Entity Recognition cognitive skill (v3)
The Entity Recognition skill (v3) extracts entities of different types from text. These entities fall under 14 distinct categories, ranging from people and organizations to URLs and phone numbers. This skill uses the Named Entity Recognition machine learning models provided by Azure AI Language.
Note
This skill is bound to Azure AI services and requires a billable resource for transactions that exceed 20 documents per indexer per day. Execution of built-in skills is charged at the existing Azure AI services pay-as-you go price.
@odata.type
Microsoft.Skills.Text.V3.EntityRecognitionSkill
Data limits
The maximum size of a record should be 50,000 characters as measured by String.Length
. If you need to break up your data before sending it to the EntityRecognition skill, consider using the Text Split skill. When using a split skill, set the page length to 5000 for the best performance.
Skill parameters
Parameters are case-sensitive and are all optional.

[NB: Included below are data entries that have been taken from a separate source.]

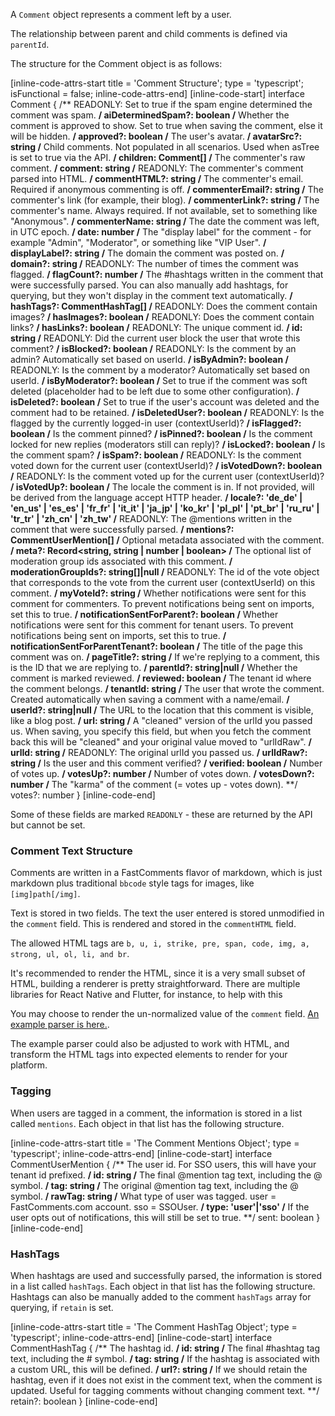 A `Comment` object represents a comment left by a user.

The relationship between parent and child comments is defined via `parentId`.

The structure for the Comment object is as follows:

[inline-code-attrs-start title = 'Comment Structure'; type = 'typescript'; isFunctional = false; inline-code-attrs-end]
[inline-code-start]
interface Comment {
    /** READONLY: Set to true if the spam engine determined the comment was spam. **/
    aiDeterminedSpam?: boolean
    /** Whether the comment is approved to show. Set to true when saving the comment, else it will be hidden. **/
    approved?: boolean
    /** The user's avatar. **/
    avatarSrc?: string
    /** Child comments. Not populated in all scenarios. Used when asTree is set to true via the API. **/
    children: Comment[]
    /** The commenter's raw comment. **/
    comment: string
    /** READONLY: The commenter's comment parsed into HTML. **/
    commentHTML?: string
    /** The commenter's email. Required if anonymous commenting is off. **/
    commenterEmail?: string
    /** The commenter's link (for example, their blog). **/
    commenterLink?: string
    /** The commenter's name. Always required. If not available, set to something like "Anonymous". **/
    commenterName: string
    /** The date the comment was left, in UTC epoch. **/
    date: number
    /** The "display label" for the comment - for example "Admin", "Moderator", or something like "VIP User". **/
    displayLabel?: string
    /** The domain the comment was posted on. **/
    domain?: string
    /** READONLY: The number of times the comment was flagged. **/
    flagCount?: number
    /** The #hashtags written in the comment that were successfully parsed. You can also manually add hashtags, for querying, but they won't display in the comment text automatically. **/
    hashTags?: CommentHashTag[]
    /** READONLY: Does the comment contain images? **/
    hasImages?: boolean
    /** READONLY: Does the comment contain links? **/
    hasLinks?: boolean
    /** READONLY: The unique comment id. **/
    id: string
    /** READONLY: Did the current user block the user that wrote this comment? **/
    isBlocked?: boolean
    /** READONLY: Is the comment by an admin? Automatically set based on userId. **/
    isByAdmin?: boolean
    /** READONLY: Is the comment by a moderator? Automatically set based on userId. **/
    isByModerator?: boolean
    /** Set to true if the comment was soft deleted (placeholder had to be left due to some other configuration). **/
    isDeleted?: boolean
    /** Set to true if the user's account was deleted and the comment had to be retained. **/
    isDeletedUser?: boolean
    /** READONLY: Is the flagged by the currently logged-in user (contextUserId)? **/
    isFlagged?: boolean
    /** Is the comment pinned? **/
    isPinned?: boolean
    /** Is the comment locked for new replies (moderators still can reply)? **/
    isLocked?: boolean
    /** Is the comment spam? **/
    isSpam?: boolean
    /** READONLY: Is the comment voted down for the current user (contextUserId)? **/
    isVotedDown?: boolean
    /** READONLY: Is the comment voted up for the current user (contextUserId)? **/
    isVotedUp?: boolean
    /** The locale the comment is in. If not provided, will be derived from the language accept HTTP header. **/
    locale?: 'de_de' | 'en_us' | 'es_es' | 'fr_fr' | 'it_it' | 'ja_jp' | 'ko_kr' | 'pl_pl' | 'pt_br' | 'ru_ru' | 'tr_tr' | 'zh_cn' | 'zh_tw'
    /** READONLY: The @mentions written in the comment that were successfully parsed. **/
    mentions?: CommentUserMention[]
    /** Optional metadata associated with the comment. **/
    meta?: Record<string, string | number | boolean>
    /** The optional list of moderation group ids associated with this comment. **/
    moderationGroupIds?: string[]|null
    /** READONLY: The id of the vote object that corresponds to the vote from the current user (contextUserId) on this comment. **/
    myVoteId?: string
    /** Whether notifications were sent for this comment for commenters. To prevent notifications being sent on imports, set this to true. **/
    notificationSentForParent?: boolean
    /** Whether notifications were sent for this comment for tenant users. To prevent notifications being sent on imports, set this to true. **/
    notificationSentForParentTenant?: boolean
    /** The title of the page this comment was on. **/
    pageTitle?: string
    /** If we're replying to a comment, this is the ID that we are replying to. **/
    parentId?: string|null
    /** Whether the comment is marked reviewed. **/
    reviewed: boolean
    /** The tenant id where the comment belongs. **/
    tenantId: string
    /** The user that wrote the comment. Created automatically when saving a comment with a name/email. **/
    userId?: string|null
    /** The URL to the location that this comment is visible, like a blog post. **/
    url: string
    /** A "cleaned" version of the urlId you passed us. When saving, you specify this field, but when you fetch the comment back this will be "cleaned" and your original value moved to "urlIdRaw". **/
    urlId: string
    /** READONLY: The original urlId you passed us. **/
    urlIdRaw?: string
    /** Is the user and this comment verified? **/
    verified: boolean
    /** Number of votes up. **/
    votesUp?: number
    /** Number of votes down. **/
    votesDown?: number
    /** The "karma" of the comment (= votes up - votes down). **/
    votes?: number
}
[inline-code-end]

Some of these fields are marked `READONLY` - these are returned by the API but cannot be set.

### Comment Text Structure

Comments are written in a FastComments flavor of markdown, which is just markdown plus traditional `bbcode` style tags for images, like `[img]path[/img]`.

Text is stored in two fields. The text the user entered is stored unmodified in the `comment` field. This is rendered and stored in the `commentHTML` field.

The allowed HTML tags are `b, u, i, strike, pre, span, code, img, a, strong, ul, ol, li, and br`.

It's recommended to render the HTML, since it is a very small subset of HTML, building a renderer is pretty straightforward. There are multiple libraries for React Native and Flutter, for instance, to help with this

You may choose to render the un-normalized value of the `comment` field. [An example parser is here.](https://github.com/FastComments/fastcomments-code-examples/blob/master/custom-client/client/parse-comment.js).

The example parser could also be adjusted to work with HTML, and transform the HTML tags into expected elements to render for your platform. 

### Tagging

When users are tagged in a comment, the information is stored in a list called `mentions`. Each object in that list
has the following structure.

[inline-code-attrs-start title = 'The Comment Mentions Object'; type = 'typescript'; inline-code-attrs-end]
[inline-code-start]
interface CommentUserMention {
    /** The user id. For SSO users, this will have your tenant id prefixed. **/
    id: string
    /** The final @mention tag text, including the @ symbol. **/
    tag: string
    /** The original @mention tag text, including the @ symbol. **/
    rawTag: string
    /** What type of user was tagged. user = FastComments.com account. sso = SSOUser. **/
    type: 'user'|'sso'
    /** If the user opts out of notifications, this will still be set to true. **/
    sent: boolean
}
[inline-code-end]

### HashTags

When hashtags are used and successfully parsed, the information is stored in a list called `hashTags`. Each object in that list
has the following structure. Hashtags can also be manually added to the comment `hashTags` array for querying, if `retain` is set.

[inline-code-attrs-start title = 'The Comment HashTag Object'; type = 'typescript'; inline-code-attrs-end]
[inline-code-start]
interface CommentHashTag {
    /** The hashtag id. **/
    id: string
    /** The final #hashtag tag text, including the # symbol. **/
    tag: string
    /** If the hashtag is associated with a custom URL, this will be defined. **/
    url?: string
    /** If we should retain the hashtag, even if it does not exist in the comment text, when the comment is updated. Useful for tagging comments without changing comment text. **/
    retain?: boolean
}
[inline-code-end]
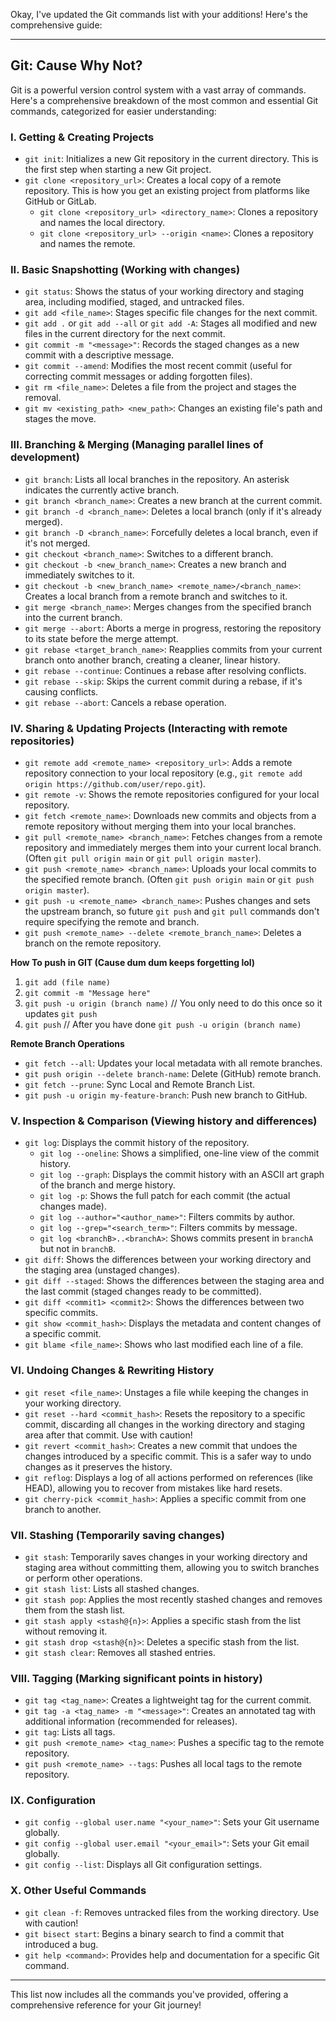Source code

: Okay, I've updated the Git commands list with your additions! Here's the comprehensive guide:

---

## Git: Cause Why Not?

Git is a powerful version control system with a vast array of commands. Here's a comprehensive breakdown of the most common and essential Git commands, categorized for easier understanding:

### I. Getting & Creating Projects

* `git init`: Initializes a new Git repository in the current directory. This is the first step when starting a new Git project.
* `git clone <repository_url>`: Creates a local copy of a remote repository. This is how you get an existing project from platforms like GitHub or GitLab.
    * `git clone <repository_url> <directory_name>`: Clones a repository and names the local directory.
    * `git clone <repository_url> --origin <name>`: Clones a repository and names the remote.

### II. Basic Snapshotting (Working with changes)

* `git status`: Shows the status of your working directory and staging area, including modified, staged, and untracked files.
* `git add <file_name>`: Stages specific file changes for the next commit.
* `git add .` or `git add --all` or `git add -A`: Stages all modified and new files in the current directory for the next commit.
* `git commit -m "<message>"`: Records the staged changes as a new commit with a descriptive message.
* `git commit --amend`: Modifies the most recent commit (useful for correcting commit messages or adding forgotten files).
* `git rm <file_name>`: Deletes a file from the project and stages the removal.
* `git mv <existing_path> <new_path>`: Changes an existing file's path and stages the move.

### III. Branching & Merging (Managing parallel lines of development)

* `git branch`: Lists all local branches in the repository. An asterisk indicates the currently active branch.
* `git branch <branch_name>`: Creates a new branch at the current commit.
* `git branch -d <branch_name>`: Deletes a local branch (only if it's already merged).
* `git branch -D <branch_name>`: Forcefully deletes a local branch, even if it's not merged.
* `git checkout <branch_name>`: Switches to a different branch.
* `git checkout -b <new_branch_name>`: Creates a new branch and immediately switches to it.
* `git checkout -b <new_branch_name> <remote_name>/<branch_name>`: Creates a local branch from a remote branch and switches to it.
* `git merge <branch_name>`: Merges changes from the specified branch into the current branch.
* `git merge --abort`: Aborts a merge in progress, restoring the repository to its state before the merge attempt.
* `git rebase <target_branch_name>`: Reapplies commits from your current branch onto another branch, creating a cleaner, linear history.
* `git rebase --continue`: Continues a rebase after resolving conflicts.
* `git rebase --skip`: Skips the current commit during a rebase, if it's causing conflicts.
* `git rebase --abort`: Cancels a rebase operation.

### IV. Sharing & Updating Projects (Interacting with remote repositories)

* `git remote add <remote_name> <repository_url>`: Adds a remote repository connection to your local repository (e.g., `git remote add origin https://github.com/user/repo.git`).
* `git remote -v`: Shows the remote repositories configured for your local repository.
* `git fetch <remote_name>`: Downloads new commits and objects from a remote repository without merging them into your local branches.
* `git pull <remote_name> <branch_name>`: Fetches changes from a remote repository and immediately merges them into your current local branch. (Often `git pull origin main` or `git pull origin master`).
* `git push <remote_name> <branch_name>`: Uploads your local commits to the specified remote branch. (Often `git push origin main` or `git push origin master`).
* `git push -u <remote_name> <branch_name>`: Pushes changes and sets the upstream branch, so future `git push` and `git pull` commands don't require specifying the remote and branch.
* `git push <remote_name> --delete <remote_branch_name>`: Deletes a branch on the remote repository.

**How To push in GIT (Cause dum dum keeps forgetting lol)**

1.  `git add (file name)`
2.  `git commit -m "Message here"`
3.  `git push -u origin (branch name)` // You only need to do this once so it updates `git push`
4.  `git push` // After you have done `git push -u origin (branch name)`

**Remote Branch Operations**

* `git fetch --all`: Updates your local metadata with all remote branches.
* `git push origin --delete branch-name`: Delete (GitHub) remote branch.
* `git fetch --prune`: Sync Local and Remote Branch List.
* `git push -u origin my-feature-branch`: Push new branch to GitHub.

### V. Inspection & Comparison (Viewing history and differences)

* `git log`: Displays the commit history of the repository.
    * `git log --oneline`: Shows a simplified, one-line view of the commit history.
    * `git log --graph`: Displays the commit history with an ASCII art graph of the branch and merge history.
    * `git log -p`: Shows the full patch for each commit (the actual changes made).
    * `git log --author="<author_name>"`: Filters commits by author.
    * `git log --grep="<search_term>"`: Filters commits by message.
    * `git log <branchB>..<branchA>`: Shows commits present in `branchA` but not in `branchB`.
* `git diff`: Shows the differences between your working directory and the staging area (unstaged changes).
* `git diff --staged`: Shows the differences between the staging area and the last commit (staged changes ready to be committed).
* `git diff <commit1> <commit2>`: Shows the differences between two specific commits.
* `git show <commit_hash>`: Displays the metadata and content changes of a specific commit.
* `git blame <file_name>`: Shows who last modified each line of a file.

### VI. Undoing Changes & Rewriting History

* `git reset <file_name>`: Unstages a file while keeping the changes in your working directory.
* `git reset --hard <commit_hash>`: Resets the repository to a specific commit, discarding all changes in the working directory and staging area after that commit. Use with caution!
* `git revert <commit_hash>`: Creates a new commit that undoes the changes introduced by a specific commit. This is a safer way to undo changes as it preserves the history.
* `git reflog`: Displays a log of all actions performed on references (like HEAD), allowing you to recover from mistakes like hard resets.
* `git cherry-pick <commit_hash>`: Applies a specific commit from one branch to another.

### VII. Stashing (Temporarily saving changes)

* `git stash`: Temporarily saves changes in your working directory and staging area without committing them, allowing you to switch branches or perform other operations.
* `git stash list`: Lists all stashed changes.
* `git stash pop`: Applies the most recently stashed changes and removes them from the stash list.
* `git stash apply <stash@{n}>`: Applies a specific stash from the list without removing it.
* `git stash drop <stash@{n}>`: Deletes a specific stash from the list.
* `git stash clear`: Removes all stashed entries.

### VIII. Tagging (Marking significant points in history)

* `git tag <tag_name>`: Creates a lightweight tag for the current commit.
* `git tag -a <tag_name> -m "<message>"`: Creates an annotated tag with additional information (recommended for releases).
* `git tag`: Lists all tags.
* `git push <remote_name> <tag_name>`: Pushes a specific tag to the remote repository.
* `git push <remote_name> --tags`: Pushes all local tags to the remote repository.

### IX. Configuration

* `git config --global user.name "<your_name>"`: Sets your Git username globally.
* `git config --global user.email "<your_email>"`: Sets your Git email globally.
* `git config --list`: Displays all Git configuration settings.

### X. Other Useful Commands

* `git clean -f`: Removes untracked files from the working directory. Use with caution!
* `git bisect start`: Begins a binary search to find a commit that introduced a bug.
* `git help <command>`: Provides help and documentation for a specific Git command.

---

This list now includes all the commands you've provided, offering a comprehensive reference for your Git journey!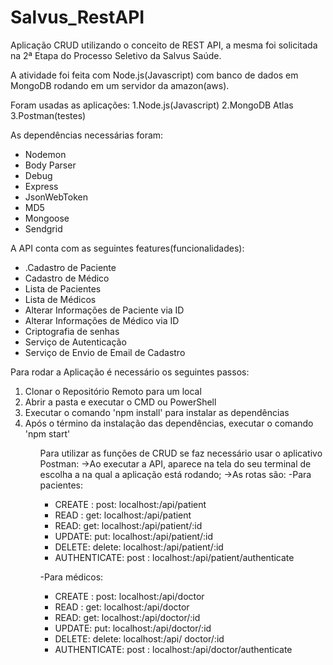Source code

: # Salvus_RestAPI
<p>Aplicação CRUD utilizando o conceito de REST API, a mesma foi solicitada na 2ª Etapa do Processo Seletivo da Salvus Saúde.</p>
<p>A atividade foi feita com Node.js(Javascript) com banco de dados em MongoDB rodando em um servidor da amazon(aws).</p>

Foram usadas as aplicações:
 1.Node.js(Javascript)
 2.MongoDB Atlas
 3.Postman(testes)

As dependências necessárias foram:
 <ul>
 <li>Nodemon</li>
 <li>Body Parser</li>
 <li>Debug</li>
 <li>Express</li>
 <li>JsonWebToken</li>
 <li>MD5</li>
 <li>Mongoose</li>
 <li>Sendgrid</li>
</ul>

A API conta com as seguintes features(funcionalidades):
 <ul>
 <li>.Cadastro de Paciente </li>
 <li>Cadastro de Médico</li>
 <li>Lista de Pacientes</li>
 <li>Lista de Médicos</li>
 <li>Alterar Informações de Paciente via ID</li>
 <li>Alterar Informações de Médico via ID</li>
 <li>Criptografia de senhas</li>
 <li>Serviço de Autenticação</li>
 <li>Serviço de Envio de Email de Cadastro</li>
</ul>
Para rodar a Aplicação é necessário os seguintes passos:

<ol>
 <li> Clonar o Repositório Remoto para um local</li>
 <li>Abrir a pasta e executar o CMD ou PowerShell</li>
 <li>Executar o comando 'npm install' para instalar as dependências</li>
 <li>Após o término da instalação das dependências, executar o comando 'npm start'</li>
<ol>

Para utilizar as funções de CRUD se faz necessário usar o aplicativo Postman:
->Ao executar a API, aparece na tela do seu terminal de escolha a <porta> na qual a aplicação está rodando;
 ->As rotas são:
 -Para pacientes:
 <ul>
  <li> CREATE : post: localhost:<porta>/api/patient</li>
  <li> READ : get: localhost:<porta>/api/patient</li>
  <li> READ:  get: localhost:<porta>/api/patient/:id</li>
  <li> UPDATE: put: localhost:<porta>/api/patient/:id</li>
  <li> DELETE: delete: localhost:<porta>/api/patient/:id</li>
  <li> AUTHENTICATE: post : localhost:<porta>/api/patient/authenticate</li>
 </ul>

  -Para médicos:
 <ul>
  <li>  CREATE : post: localhost:<porta>/api/doctor</li>
  <li>  READ : get: localhost:<porta>/api/doctor</li>
  <li>  READ:  get: localhost:<porta>/api/doctor/:id</li>
  <li>  UPDATE: put: localhost:<porta>/api/doctor/:id</li>
  <li>  DELETE: delete: localhost:<porta>/api/ doctor/:id</li>
  <li>  AUTHENTICATE: post : localhost:<porta>/api/doctor/authenticate</li>
</ul>
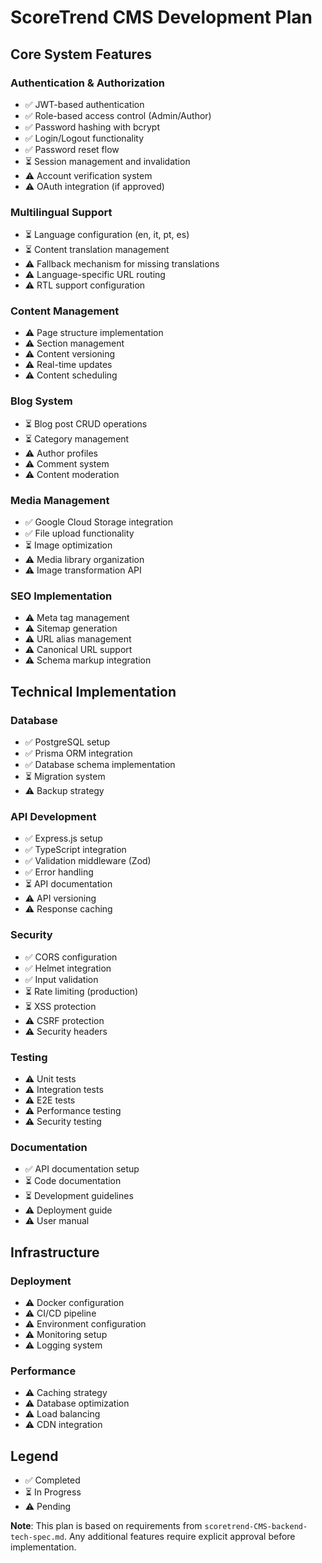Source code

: # ScoreTrend CMS Development Plan

## Core System Features

### Authentication & Authorization

-   ✅ JWT-based authentication
-   ✅ Role-based access control (Admin/Author)
-   ✅ Password hashing with bcrypt
-   ✅ Login/Logout functionality
-   ✅ Password reset flow
-   ⏳ Session management and invalidation
-   ⚠️ Account verification system
-   ⚠️ OAuth integration (if approved)

### Multilingual Support

-   ⏳ Language configuration (en, it, pt, es)
-   ⏳ Content translation management
-   ⚠️ Fallback mechanism for missing translations
-   ⚠️ Language-specific URL routing
-   ⚠️ RTL support configuration

### Content Management

-   ⚠️ Page structure implementation
-   ⚠️ Section management
-   ⚠️ Content versioning
-   ⚠️ Real-time updates
-   ⚠️ Content scheduling

### Blog System

-   ⏳ Blog post CRUD operations
-   ⏳ Category management
-   ⚠️ Author profiles
-   ⚠️ Comment system
-   ⚠️ Content moderation

### Media Management

-   ✅ Google Cloud Storage integration
-   ✅ File upload functionality
-   ⏳ Image optimization
-   ⚠️ Media library organization
-   ⚠️ Image transformation API

### SEO Implementation

-   ⚠️ Meta tag management
-   ⚠️ Sitemap generation
-   ⚠️ URL alias management
-   ⚠️ Canonical URL support
-   ⚠️ Schema markup integration

## Technical Implementation

### Database

-   ✅ PostgreSQL setup
-   ✅ Prisma ORM integration
-   ✅ Database schema implementation
-   ⏳ Migration system
-   ⚠️ Backup strategy

### API Development

-   ✅ Express.js setup
-   ✅ TypeScript integration
-   ✅ Validation middleware (Zod)
-   ✅ Error handling
-   ⏳ API documentation
-   ⚠️ API versioning
-   ⚠️ Response caching

### Security

-   ✅ CORS configuration
-   ✅ Helmet integration
-   ✅ Input validation
-   ⏳ Rate limiting (production)
-   ⏳ XSS protection
-   ⚠️ CSRF protection
-   ⚠️ Security headers

### Testing

-   ⚠️ Unit tests
-   ⚠️ Integration tests
-   ⚠️ E2E tests
-   ⚠️ Performance testing
-   ⚠️ Security testing

### Documentation

-   ✅ API documentation setup
-   ⏳ Code documentation
-   ⏳ Development guidelines
-   ⚠️ Deployment guide
-   ⚠️ User manual

## Infrastructure

### Deployment

-   ⚠️ Docker configuration
-   ⚠️ CI/CD pipeline
-   ⚠️ Environment configuration
-   ⚠️ Monitoring setup
-   ⚠️ Logging system

### Performance

-   ⚠️ Caching strategy
-   ⚠️ Database optimization
-   ⚠️ Load balancing
-   ⚠️ CDN integration

## Legend

-   ✅ Completed
-   ⏳ In Progress
-   ⚠️ Pending

**Note**: This plan is based on requirements from `scoretrend-CMS-backend-tech-spec.md`. Any additional features require explicit approval before implementation.
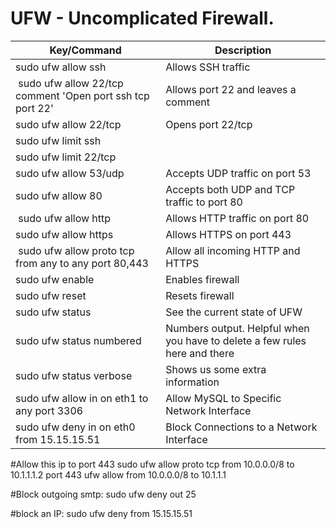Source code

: # UFW - Uncomplicated Firewall.

| Key/Command | Description |
| ----------- | ----------- |
| sudo ufw allow ssh | Allows SSH traffic |
| sudo ufw allow 22/tcp comment 'Open port ssh tcp port 22' | Allows port 22 and leaves a comment |
| sudo ufw allow 22/tcp | Opens port 22/tcp |
| sudo ufw limit ssh | |
| sudo ufw limit 22/tcp |
| sudo ufw allow 53/udp | Accepts UDP traffic on port 53
| sudo ufw allow 80 | Accepts both UDP and TCP traffic to port 80 |
| sudo ufw allow http | Allows HTTP traffic on port 80 |
| sudo ufw allow https | Allows HTTPS on port 443 |
| sudo ufw allow proto tcp from any to any port 80,443 | Allow all incoming HTTP and HTTPS |
| sudo ufw enable | Enables firewall |
| sudo ufw reset | Resets firewall |
| sudo ufw status | See the current state of UFW |
| sudo ufw status numbered | Numbers output. Helpful when you have to delete a few rules here and there |
| sudo ufw status verbose | Shows us some extra information |
| sudo ufw allow in on eth1 to any port 3306 | Allow MySQL to Specific Network Interface |
| sudo ufw deny in on eth0 from 15.15.15.51 | Block Connections to a Network Interface |

#Allow this ip to port 443
sudo ufw allow proto tcp from 10.0.0.0/8 to 10.1.1.1.2 port 443
ufw allow from 10.0.0.0/8 to 10.1.1.1


#Block outgoing smtp:
sudo ufw deny out 25

#block an IP:
sudo ufw deny from 15.15.15.51
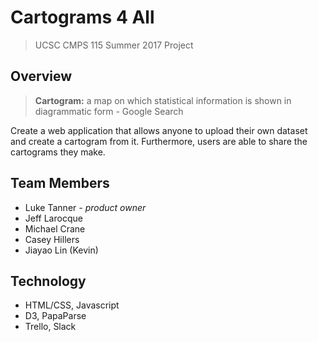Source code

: Cartograms 4 All
===
> UCSC CMPS 115 Summer 2017 Project

## Overview
> **Cartogram:** a map on which statistical information is shown in diagrammatic form - Google Search


Create a web application that allows anyone to upload their own dataset and create a cartogram from it. Furthermore, users are able to share the cartograms they make.

## Team Members
* Luke Tanner *- product owner*
* Jeff Larocque
* Michael Crane
* Casey Hillers
* Jiayao Lin (Kevin)

## Technology
* HTML/CSS, Javascript
* D3, PapaParse
* Trello, Slack
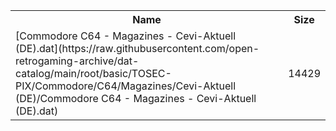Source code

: <table>
<tr><th>Name</th><th>Size</th></tr>
<tr><td>[Commodore C64 - Magazines - Cevi-Aktuell (DE).dat](https://raw.githubusercontent.com/open-retrogaming-archive/dat-catalog/main/root/basic/TOSEC-PIX/Commodore/C64/Magazines/Cevi-Aktuell (DE)/Commodore C64 - Magazines - Cevi-Aktuell (DE).dat)</td><td>14429</td></tr>
</table>

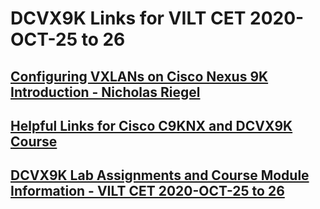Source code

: # DCVX9K Links for VILT CET 2020-OCT-25 to 26
## [Configuring VXLANs on Cisco Nexus 9K Introduction - Nicholas Riegel](https://docs.google.com/presentation/d/1FeC4ijTC4G2PYL4JAPoCBytyveqeuIzm9Qv_Z2eM7hg/edit?usp=sharing)
## [Helpful Links for Cisco C9KNX and DCVX9K Course](https://docs.google.com/document/d/1riftN33rQuah1p45T0-_xPom0jRWXl6M4CGxUeVM3_w/edit?usp=sharing)
## [DCVX9K Lab Assignments and Course Module Information - VILT CET 2020-OCT-25 to 26](https://docs.google.com/spreadsheets/d/11-9zO2-h4l4TD82_YlwzdrfNyvaos8q4gMlWWqGAPCw/edit?usp=sharing)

Parameter name | Description |
---|---|
categories |
Array of categories that should be extracted. Possible category types: "Person" , "Location" , "Organization" , "Quantity" , "DateTime" , "URL" , "Email" , "personType" , "Event" , "Product" , "Skill" , "Address" , "phoneNumber" , "ipAddress" . If no category is provided, all types are returned. |
defaultLanguageCode |
Language code of the input text. If the default language code is not specified, English (en) will be used as the default language code. See the full list of supported languages. Not all entity categories are supported for all languages; see note below. |
minimumPrecision |
A value between 0 and 1. If the confidence score (in the namedEntities output) is lower than this value, the entity is not returned. The default is 0. |
modelVersion |
(Optional) Specifies the version of the model to use when calling the entity recognition API. It will default to the latest available when not specified. We recommend you do not specify this value unless it's necessary. |
Skill inputs
Input name | Description |
---|---|
languageCode |
A string indicating the language of the records. If this parameter is not specified, the default language code will be used to analyze the records. See the full list of supported languages. |
text |
The text to analyze. |
Skill outputs
Note
Not all entity categories are supported for all languages. See Supported Named Entity Recognition (NER) entity categories to know which entity categories are supported for the language you will be using.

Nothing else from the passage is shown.